BAD BOOKS

Chapter 12 of 
THIS WORLD: PLAYGROUND OR BATTLEGROUND?
by A. W. Tozer

Books and Moral Standards

    The late Jimmy Walker, playboy mayor of New York during the roaring 20s, was widely quoted for a quip viewed as the distilled essence of gospel truth by those who wanted to believe it. "I never heard," said Jimmy, "of anyone who has ruined by a book."
    These profound words were tossed off, as near as we can remember, during an official inquiry into the effect of certain questionable literature upon the morals of the reading public. Now, we can offer no proof that Mr. Walker had ever heard of anyone who had been ruined by a book, but that could only mean that the man's knowledge of the subject was vastly small or that his idea of what it meant to be "ruined" was not the same as that of the more conscientious persons within our population who still feel bothered about the effect of bad reading upon the collective public mind. Whatever the explanation, Walker's implication that no one had ever been ruined by a bad book is 100 percent false. The facts are against it.
    History will show that bad books have ruined not only individuals but whole nations as well. What the writings of Voltaire and Rousseau did to France is too well known to need further mention here. Again, it would not be difficult to establish a cause and effect relationship between the philosophy of Friedrich Nietzsche and the bloody career of Adolph Hitler.  Certainly the doctrines of Nietzsche appeared again in the mouthings of der Führer and soon became the official party line for Nazi propagandists.
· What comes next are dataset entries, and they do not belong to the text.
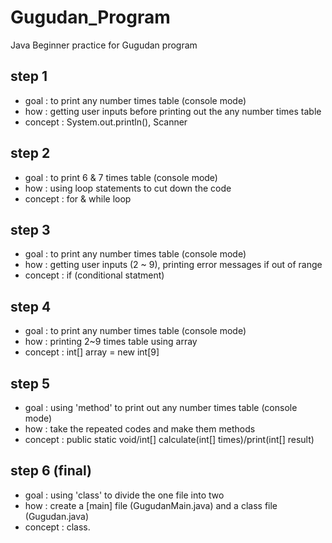 # Gugudan_Program
Java Beginner practice for Gugudan program

## step 1
- goal : to print any number times table (console mode)
- how : getting user inputs before printing out the any number times table
- concept : System.out.println(), Scanner

## step 2
- goal : to print 6 & 7 times table (console mode)
- how : using loop statements to cut down the code
- concept : for & while loop 

## step 3
- goal : to print any number times table (console mode)
- how : getting user inputs (2 ~ 9), printing error messages if out of range
- concept : if (conditional statment)

## step 4
- goal : to print any number times table (console mode)
- how : printing 2~9 times table using array
- concept : int[] array = new int[9]

## step 5
- goal : using 'method' to print out any number times table (console mode)
- how : take the repeated codes and make them methods
- concept : public static void/int[] calculate(int[] times)/print(int[] result)

## step 6 (final)
- goal : using 'class' to divide the one file into two
- how : create a [main] file (GugudanMain.java) and a class file (Gugudan.java)
- concept : class.
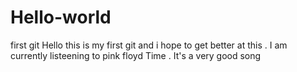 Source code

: # Hello-world
first git
Hello this is my first git and i hope to get better at this . I am currently listeening to pink floyd Time . It's a very good song 
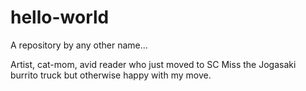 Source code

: # hello-world
A repository by any other name...

Artist, cat-mom, avid reader who just moved to SC
Miss the Jogasaki burrito truck but otherwise happy with my move.
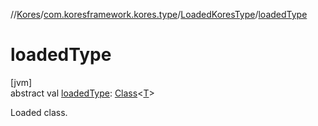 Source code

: //[Kores](../../../index.md)/[com.koresframework.kores.type](../index.md)/[LoadedKoresType](index.md)/[loadedType](loaded-type.md)

# loadedType

[jvm]\
abstract val [loadedType](loaded-type.md): [Class](https://docs.oracle.com/javase/8/docs/api/java/lang/Class.html)<[T](index.md)>

Loaded class.
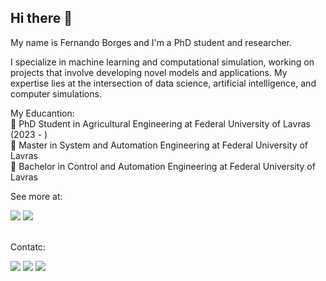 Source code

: ## Hi there 👋

My name is Fernando Borges and I'm a PhD student and researcher. 

I specialize in machine learning and computational simulation, working on projects that involve developing novel models and applications. My expertise lies at the intersection of data science, artificial intelligence, and computer simulations.


My Educantion: <br />
🔭 PhD Student in Agricultural Engineering at Federal University of Lavras (2023 - ) <br />
🔭 Master in System and Automation Engineering at Federal University of Lavras <br />
🔭 Bachelor in Control and Automation Engineering at Federal University of Lavras 

See more at:
<div>
  <a href="https://orcid.org/0000-0002-1972-0740" target="_blank"><img src="https://img.shields.io/badge/Orcid-100000?style=for-the-badge&logo=orcid&logoColor=Green&color=FFFFFF" target="_blank"></a>
  <a href="http://lattes.cnpq.br/2548087616930722" target="_blank"><img src="https://img.shields.io/badge/Lattes CV-054f77?style=for-the-badge" target="_blank"></a>
</div><br/>

Contatc: 
<div>
  <a href = "mailto:fernandoelias.mb@gmail.com"><img src="https://img.shields.io/badge/Gmail-D14836?style=for-the-badge&logo=gmail&logoColor=white"></a>
  <a href="https://www.linkedin.com/in/fmborges2/" target="_blank"><img src="https://img.shields.io/badge/-LinkedIn-%230077B5?style=for-the-badge&logo=linkedin&logoColor=white" target="_blank"></a>
  <a href="https://www.instagram.com/fmborges2/" target="_blank"><img src="https://img.shields.io/badge/Instagram-77047?style=for-the-badge&logo=instagram&logoColor=White&color=FFFFFF" target="_blank"></a>  
</div>



<!--
**fmborges2/fmborges2** is a ✨ _special_ ✨ repository because its `README.md` (this file) appears on your GitHub profile.

Here are some ideas to get you started:

- 🔭 I’m currently working on ...
- 🌱 I’m currently learning ...
- 👯 I’m looking to collaborate on ...
- 🤔 I’m looking for help with ...
- 💬 Ask me about ...
- 📫 How to reach me: ...
- 😄 Pronouns: ...
- ⚡ Fun fact: ...
-->
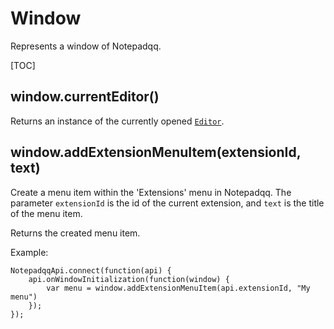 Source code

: # Window

Represents a window of Notepadqq.

[TOC]

## window.currentEditor()

Returns an instance of the currently opened [`Editor`](Editor).

## window.addExtensionMenuItem(extensionId, text)

Create a menu item within the 'Extensions' menu in Notepadqq.
The parameter `extensionId` is the id of the current extension, and `text` is
the title of the menu item.

Returns the created menu item.

Example:

	NotepadqqApi.connect(function(api) {
		api.onWindowInitialization(function(window) {
			var menu = window.addExtensionMenuItem(api.extensionId, "My menu")
		});
	}); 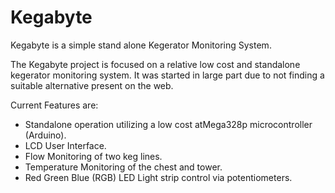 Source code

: Kegabyte
========

Kegabyte is a simple stand alone Kegerator Monitoring System.

The Kegabyte project is focused on a relative low cost and standalone 
kegerator monitoring system. It was started in large part due to not finding a 
suitable alternative present on the web.

Current Features are:

- Standalone operation utilizing a low cost atMega328p microcontroller (Arduino).
- LCD User Interface.
- Flow Monitoring of two keg lines.
- Temperature Monitoring of the chest and tower.
- Red Green Blue (RGB) LED Light strip control via potentiometers.
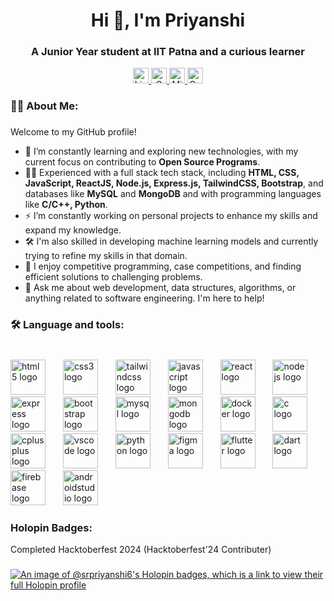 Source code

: <h1 align="center">Hi 👋, I'm Priyanshi</h1>
<h3 align="center">A Junior Year student at IIT Patna and a curious learner</h3>

<div align="center">
  <a href="https://www.linkedin.com/in/priyanshi-sablok-2242552b4" target="_blank">
    <img src="https://img.shields.io/badge/LinkedIn-%230077B5.svg?logo=linkedin&logoColor=white" height="25" alt="Linkedin Logo"  />
  </a>
  <a href="mailto:sabpriyanshi0604@gmail.com" target="_blank">
    <img src="https://img.shields.io/static/v1?message=Gmail&logo=gmail&label=&color=D14836&logoColor=white&labelColor=&style=for-the-badge" height="25" alt="Gmail logo"  />
  </a>
  <a href="mailto:2201cb41_priyanshi@iitp.ac.in" target="_blank">
    <img src="https://img.shields.io/static/v1?message=Outlook&logo=microsoft-outlook&label=&color=0078D4&logoColor=white&labelColor=&style=for-the-badge" height="25" alt="Microsoft-Outlook Logo"  />
  </a>
  <a href="https://codeforces.com/profile/priyanshi623" target="_blank">
    <img src="https://img.shields.io/badge/Codeforces-%231DA1F2.svg?logo=Codeforces&logoColor=white" height="25" alt="Codeforces Logo"  />
  </a>
</div>


### 👩‍💻  About Me: 

###

Welcome to my GitHub profile!
- 🌱 I’m constantly learning and exploring new technologies, with my current focus on contributing to **Open Source Programs**.
- 👩‍💻 Experienced with a full stack tech stack, including **HTML, CSS, JavaScript, ReactJS, Node.js, Express.js, TailwindCSS, Bootstrap**, and databases like **MySQL** and **MongoDB** and with programming languages like **C/C++, Python**.
- ⚡ I’m constantly working on personal projects to enhance my skills and expand my knowledge.
- 🛠️ I'm also skilled in developing machine learning models and currently trying to refine my skills in that domain.
- 🎯 I enjoy competitive programming, case competitions, and finding efficient solutions to challenging problems.
- 💬 Ask me about web development, data structures, algorithms, or anything related to software engineering. I'm here to help!</p>

### 🛠 Language and tools: 

###

<br clear="both">

<div align="left">
  <img src="https://cdn.jsdelivr.net/gh/devicons/devicon/icons/html5/html5-original.svg" height="56" alt="html5 logo"  />
  <img width="20" />
  <img src="https://cdn.jsdelivr.net/gh/devicons/devicon/icons/css3/css3-original.svg" height="56" alt="css3 logo"  />
  <img width="20" />
  <img src="https://skillicons.dev/icons?i=tailwind" height="56" alt="tailwindcss logo"  />
  <img width="20" />
  <img src="https://cdn.simpleicons.org/javascript/F7DF1E" height="56" alt="javascript logo"  />
  <img width="20" />
  <img src="https://cdn.simpleicons.org/react/61DAFB" height="56" alt="react logo"  />
  <img width="20" />
  <img src="https://cdn.simpleicons.org/nodedotjs/339933" height="56" alt="nodejs logo"  />
  <img width="20" />
  <img src="https://skillicons.dev/icons?i=express" height="56" alt="express logo"  />
  <img width="20" />
  <img src="https://cdn.simpleicons.org/bootstrap/7952B3" height="56" alt="bootstrap logo"  />
  <img width="20" />
  <img src="https://cdn.simpleicons.org/mysql/4479A1" height="56" alt="mysql logo"  />
  <img width="20" />
  <img src="https://cdn.simpleicons.org/mongodb/47A248" height="56" alt="mongodb logo"  />
  <img width="20" />
  <img src="https://cdn.jsdelivr.net/gh/devicons/devicon/icons/docker/docker-plain-wordmark.svg" height="56" alt="docker logo"  />
  <img width="20" />
  <img src="https://cdn.jsdelivr.net/gh/devicons/devicon/icons/c/c-original.svg" height="56" alt="c logo"  />
  <img width="20" />
  <img src="https://cdn.jsdelivr.net/gh/devicons/devicon/icons/cplusplus/cplusplus-original.svg" height="56" alt="cplusplus logo"  />
  <img width="20" />
  <img src="https://skillicons.dev/icons?i=vscode" height="56" alt="vscode logo"  />
  <img width="20" />
  <img src="https://cdn.jsdelivr.net/gh/devicons/devicon/icons/python/python-original.svg" height="56" alt="python logo"  />
  <img width="20" />
  <img src="https://cdn.jsdelivr.net/gh/devicons/devicon/icons/figma/figma-original.svg" height="56" alt="figma logo"  />
  <img width="20" />
  <img src="https://cdn.jsdelivr.net/gh/devicons/devicon/icons/flutter/flutter-original.svg" height="56" alt="flutter logo"  />
  <img width="20" />
  <img src="https://cdn.jsdelivr.net/gh/devicons/devicon/icons/dart/dart-original.svg" height="56" alt="dart logo"  />
  <img width="20" />
  <img src="https://cdn.jsdelivr.net/gh/devicons/devicon/icons/firebase/firebase-plain-wordmark.svg" height="56" alt="firebase logo"  />
  <img width="20" />
  <img src="https://cdn.simpleicons.org/androidstudio/3DDC84" height="56" alt="androidstudio logo"  />
</div>

### Holopin Badges:

Completed Hacktoberfest 2024 (Hacktoberfest'24 Contributer)
###
[![An image of @srpriyanshi6's Holopin badges, which is a link to view their full Holopin profile](https://holopin.me/srpriyanshi6)](https://holopin.io/@srpriyanshi6)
And it is hardly conceivable that Russian Communism could have come into being apart from the writings of Karl Marx.
    The trust is that thoughts are things and words are seeds.  The printed word may lie unnoticed like a seed through a long winter, only to burst out when a favorable time comes and produce an abundant crop in belief and practice.  Many who are today useful members of the church were brought to Christ by the reading of a book.  Thousands have witnessed to the power of the lowly gospel tract to capture the mind and focus the attention on God and on salvation.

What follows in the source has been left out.